And so doth mine. I muse why she’s at liberty.

Richard

 
I cannot blame her, by God’s holy mother,
She hath had too much wrong, and I repent
My part thereof that I have done to her.
 

Elizabeth

I never did her any to my knowledge.

Richard

 
Yet you have all the vantage of her wrong.
I was too hot to do somebody good
That is too cold in thinking of it now.
Marry, as for Clarence, he is well repaid;
He is franked up to fatting for his pains.
God pardon them that are the cause thereof.
 

Rivers

 
A virtuous and a Christian-like conclusion,
To pray for them that have done scathe to us.
 

Richard

 
So do I ever, being well-advised.
( Speaks to himself.) For had I cursed now, I had cursed myself.
 

Enter Catesby.

Catesby

 
Madam, his majesty doth call for you,
And for your grace, and you, my gracious lord.
 

Queen Elizabeth

Catesby, I come. Lords, will you go with me?

Rivers

We wait upon your grace.

Exeunt all but Glouceter.

Richard

 
I do the wrong, and first begin to brawl.
The secret mischiefs that I set abroach
I lay unto the grievous charge of others.
Clarence, who I indeed have cast in darkness,
I do beweep to many simple gulls,
Namely to Derby, Hastings, Buckingham,
And tell them ʼtis the queen and her allies
That stir the king against the duke my brother.
Now they believe it, and withal whet me
To be revenged on Rivers, Dorset, Grey.
But then I sigh, and, with a piece of scripture
Tell them that God bids us do good for evil.
And thus I clothe my naked villainy
With odd old ends stolen out of holy writ.
And seem a saint, when most I play the devil.
 

Enter two Murderers.

 
But, soft, here come my executioners —
How now, my hardy, stout, resolvèd mates,
Are you now going to dispatch this thing?
 

First Murderer

 
We are, my lord, and come to have the warrant
That we may be admitted where he is.
 

Richard

 
Well thought upon, I have it here about me.
When you have done, repair to Crosby Place.
But, sirs, be sudden in the execution,
Withal obdurate. Do not hear him plead,
For Clarence is well spoken and perhaps
May move your hearts to pity if you mark him.
 

First Murderer

 
Tut, tut, my lord, we will not stand to prate;
Talkers are no good doers. Be assured
We come to use our hands and not our tongues.
 

Richard

 
Your eyes drop millstones, when fools’ eyes fall tears.
I like you, lads.

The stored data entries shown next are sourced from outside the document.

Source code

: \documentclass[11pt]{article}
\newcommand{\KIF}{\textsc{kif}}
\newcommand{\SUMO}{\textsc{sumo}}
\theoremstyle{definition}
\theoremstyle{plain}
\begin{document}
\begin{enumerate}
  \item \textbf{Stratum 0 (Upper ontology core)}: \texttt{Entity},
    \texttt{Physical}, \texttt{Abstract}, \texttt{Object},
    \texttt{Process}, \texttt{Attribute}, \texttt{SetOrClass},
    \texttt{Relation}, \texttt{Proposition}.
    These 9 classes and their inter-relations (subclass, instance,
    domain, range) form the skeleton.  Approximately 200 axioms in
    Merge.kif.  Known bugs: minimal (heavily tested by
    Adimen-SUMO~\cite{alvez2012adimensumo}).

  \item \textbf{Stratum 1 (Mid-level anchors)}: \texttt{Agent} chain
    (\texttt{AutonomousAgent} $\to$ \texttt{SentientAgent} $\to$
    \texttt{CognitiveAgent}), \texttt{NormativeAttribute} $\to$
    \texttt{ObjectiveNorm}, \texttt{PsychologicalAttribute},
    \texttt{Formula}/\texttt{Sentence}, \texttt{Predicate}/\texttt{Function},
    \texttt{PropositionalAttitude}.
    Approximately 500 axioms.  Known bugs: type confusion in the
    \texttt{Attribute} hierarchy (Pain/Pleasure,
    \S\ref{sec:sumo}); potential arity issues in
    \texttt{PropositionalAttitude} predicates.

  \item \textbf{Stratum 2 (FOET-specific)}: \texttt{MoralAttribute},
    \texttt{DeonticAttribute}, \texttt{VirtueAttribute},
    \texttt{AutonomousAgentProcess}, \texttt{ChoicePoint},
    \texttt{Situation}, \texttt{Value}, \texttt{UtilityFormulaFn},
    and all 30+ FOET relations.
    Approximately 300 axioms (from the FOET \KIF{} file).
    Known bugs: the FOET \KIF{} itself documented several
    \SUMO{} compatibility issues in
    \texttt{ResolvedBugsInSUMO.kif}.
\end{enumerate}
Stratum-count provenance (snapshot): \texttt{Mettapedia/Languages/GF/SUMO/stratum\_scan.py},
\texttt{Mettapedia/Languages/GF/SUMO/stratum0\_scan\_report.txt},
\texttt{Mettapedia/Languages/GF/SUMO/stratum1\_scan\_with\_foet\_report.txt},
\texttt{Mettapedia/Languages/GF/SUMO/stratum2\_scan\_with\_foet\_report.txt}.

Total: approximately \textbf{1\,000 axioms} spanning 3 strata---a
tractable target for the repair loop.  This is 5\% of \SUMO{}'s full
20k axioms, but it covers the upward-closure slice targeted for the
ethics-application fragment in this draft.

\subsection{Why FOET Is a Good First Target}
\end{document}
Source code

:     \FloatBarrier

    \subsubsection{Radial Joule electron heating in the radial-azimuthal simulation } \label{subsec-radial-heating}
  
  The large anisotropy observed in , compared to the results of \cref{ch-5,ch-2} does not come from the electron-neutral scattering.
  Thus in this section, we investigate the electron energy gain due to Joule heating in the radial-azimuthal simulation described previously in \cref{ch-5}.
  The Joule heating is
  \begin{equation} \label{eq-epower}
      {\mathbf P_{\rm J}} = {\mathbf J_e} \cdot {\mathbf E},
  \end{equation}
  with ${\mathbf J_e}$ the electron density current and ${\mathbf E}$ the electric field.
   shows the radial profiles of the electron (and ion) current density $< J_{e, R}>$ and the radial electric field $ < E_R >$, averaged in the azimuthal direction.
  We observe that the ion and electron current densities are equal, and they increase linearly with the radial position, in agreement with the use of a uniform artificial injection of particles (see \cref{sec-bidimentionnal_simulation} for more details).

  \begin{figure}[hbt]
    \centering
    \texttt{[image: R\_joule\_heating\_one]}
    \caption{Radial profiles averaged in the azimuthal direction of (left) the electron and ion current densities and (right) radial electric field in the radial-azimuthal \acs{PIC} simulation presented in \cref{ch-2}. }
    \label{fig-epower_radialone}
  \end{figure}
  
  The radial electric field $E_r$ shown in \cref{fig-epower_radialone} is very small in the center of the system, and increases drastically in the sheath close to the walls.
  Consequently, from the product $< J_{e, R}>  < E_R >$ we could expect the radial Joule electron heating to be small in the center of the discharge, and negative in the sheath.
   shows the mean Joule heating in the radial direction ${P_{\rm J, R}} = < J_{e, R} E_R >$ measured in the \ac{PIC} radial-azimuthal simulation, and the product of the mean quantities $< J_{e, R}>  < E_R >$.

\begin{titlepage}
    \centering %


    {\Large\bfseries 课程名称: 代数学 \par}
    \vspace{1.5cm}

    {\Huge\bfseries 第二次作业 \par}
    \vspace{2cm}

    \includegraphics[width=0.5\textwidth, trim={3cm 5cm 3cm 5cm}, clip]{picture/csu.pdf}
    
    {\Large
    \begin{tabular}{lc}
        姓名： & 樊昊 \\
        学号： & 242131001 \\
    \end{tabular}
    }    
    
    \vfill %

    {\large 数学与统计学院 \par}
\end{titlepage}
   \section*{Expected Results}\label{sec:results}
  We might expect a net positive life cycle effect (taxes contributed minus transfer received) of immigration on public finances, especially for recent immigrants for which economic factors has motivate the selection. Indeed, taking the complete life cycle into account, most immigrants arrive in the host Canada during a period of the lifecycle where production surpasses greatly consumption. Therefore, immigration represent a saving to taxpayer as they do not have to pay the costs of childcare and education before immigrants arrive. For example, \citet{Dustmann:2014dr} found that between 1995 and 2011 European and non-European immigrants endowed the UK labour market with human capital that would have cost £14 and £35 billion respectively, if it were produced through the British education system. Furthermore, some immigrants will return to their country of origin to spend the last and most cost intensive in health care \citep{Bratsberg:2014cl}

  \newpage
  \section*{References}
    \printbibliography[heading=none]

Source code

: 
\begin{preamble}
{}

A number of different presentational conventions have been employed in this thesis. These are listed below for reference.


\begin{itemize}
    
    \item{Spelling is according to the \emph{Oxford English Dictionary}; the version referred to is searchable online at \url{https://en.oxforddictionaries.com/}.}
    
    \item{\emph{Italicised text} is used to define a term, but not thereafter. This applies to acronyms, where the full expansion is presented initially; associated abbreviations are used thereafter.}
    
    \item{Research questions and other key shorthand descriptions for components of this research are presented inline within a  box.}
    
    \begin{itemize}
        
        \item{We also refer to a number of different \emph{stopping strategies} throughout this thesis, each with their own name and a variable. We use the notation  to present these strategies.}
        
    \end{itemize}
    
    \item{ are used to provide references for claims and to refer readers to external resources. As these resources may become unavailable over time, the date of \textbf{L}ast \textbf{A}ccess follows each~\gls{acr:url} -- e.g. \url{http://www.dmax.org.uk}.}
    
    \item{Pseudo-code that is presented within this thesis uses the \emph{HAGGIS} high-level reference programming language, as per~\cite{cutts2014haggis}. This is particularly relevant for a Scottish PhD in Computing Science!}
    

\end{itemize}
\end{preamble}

About your business straight.
Go, go, dispatch.
 

Murderers

We will, my noble lord.

Exeunt.

Scene 4

Enter Clarence and Keeper.

Keeper

Why looks your grace so heavily today?

Clarence

 
Oh, I have passed a miserable night,
So full of fearful dreams, of ugly sights,
That as I am a Christian faithful man,
I would not spend another such a night
Though ’twere to buy a world of happy days,
So full of dismal terror was the time.
 

Keeper

What was your dream, my lord? I pray you, tell me.

Clarence

 
Methoughts that I had broken from the Tower,
And was embarked to cross to Burgundy,
And, in my company my brother Gloucester,
Who from my cabin tempted me to walk
Upon the hatches. There we looked toward England
And cited up a thousand heavy times
During the wars of York and Lancaster
That had befallen us. As we paced along
Upon the giddy footing of the hatches,
Methought that Gloucester stumbled, and in falling
Struck me, that thought to stay him, overboard
Into the tumbling billows of the main.
O Lord, methought, what pain it was to drown,
What dreadful noise of waters in mine ears,
What sights of ugly death within mine eyes.
Methoughts I saw a thousand fearful wracks,
Ten thousand men that fishes gnawed upon,
Wedges of gold, great anchors, heaps of pearl,
Inestimable stones, unvalued jewels,
All scattered in the bottom of the sea.
Some lay in dead men’s skulls, and in the holes
Where eyes did once inhabit there were crept,
As ʼtwere in scorn of eyes, reflecting gems,
Which wooed the slimy bottom of the deep
And mocked the dead bones that lay scattered by.
 

Keeper

 
 Had you such leisure in the time of death
To gaze upon the secrets of the deep?
 

Clarence

 
 Methought I had, and often did I strive
To yield the ghost; but still the envious flood
Stopped in my soul and would not let it forth
To seek the empty, vast and wandering air,
But smothered it within my panting bulk,
Which almost burst to belch it in the sea.
 

Keeper

Awaked you not in this sore agony?

Clarence

 
 No, no, my dream was lengthened after life.
Oh, then began the tempest to my soul.
I passed, methought, the melancholy flood,
With that sour ferryman which poets write of,
Unto the kingdom of perpetual night.
The first that there did greet my stranger-soul
Was my great father-in-law, renownèd Warwick,
Who spake aloud, ʼWhat scourge for perjury
Can this dark monarchy afford false Clarence?’
And so he vanished. Then came wandering by
A shadow like an angel, with bright hair
Dabbled in blood, and he shrieked out aloud,
ʼClarence is come: false, fleeting, perjured Clarence,
That stabbed me in the field by Tewksbury.
Seize on him, furies, take him unto torment.’
With that, methought, a legion of foul fiends
Environed me, and howlèd in mine ears
Such hideous cries that with the very noise
I trembling waked, and for a season after
Could not believe but that I was in hell,
Such terrible impression made my dream.
 

Keeper

 
 No marvel, lord, though it affrighted you.
I am afraid, methinks, to hear you tell it.
 

Clarence

 
Ah keeper, keeper, I have done these things
Which now bear evidence against my soul
For Edward’s sake, and see how he requites me.
O God, if my deep prayers cannot appease thee,
But thou wilt be avenged on my misdeeds,
Yet execute thy wrath in me alone.
Oh, spare my guiltless wife and my poor children.
Keeper, I prithee sit by me awhile.
My soul is heavy, and I fain would sleep.
 

Keeper

I will, my lord. God give your grace good rest.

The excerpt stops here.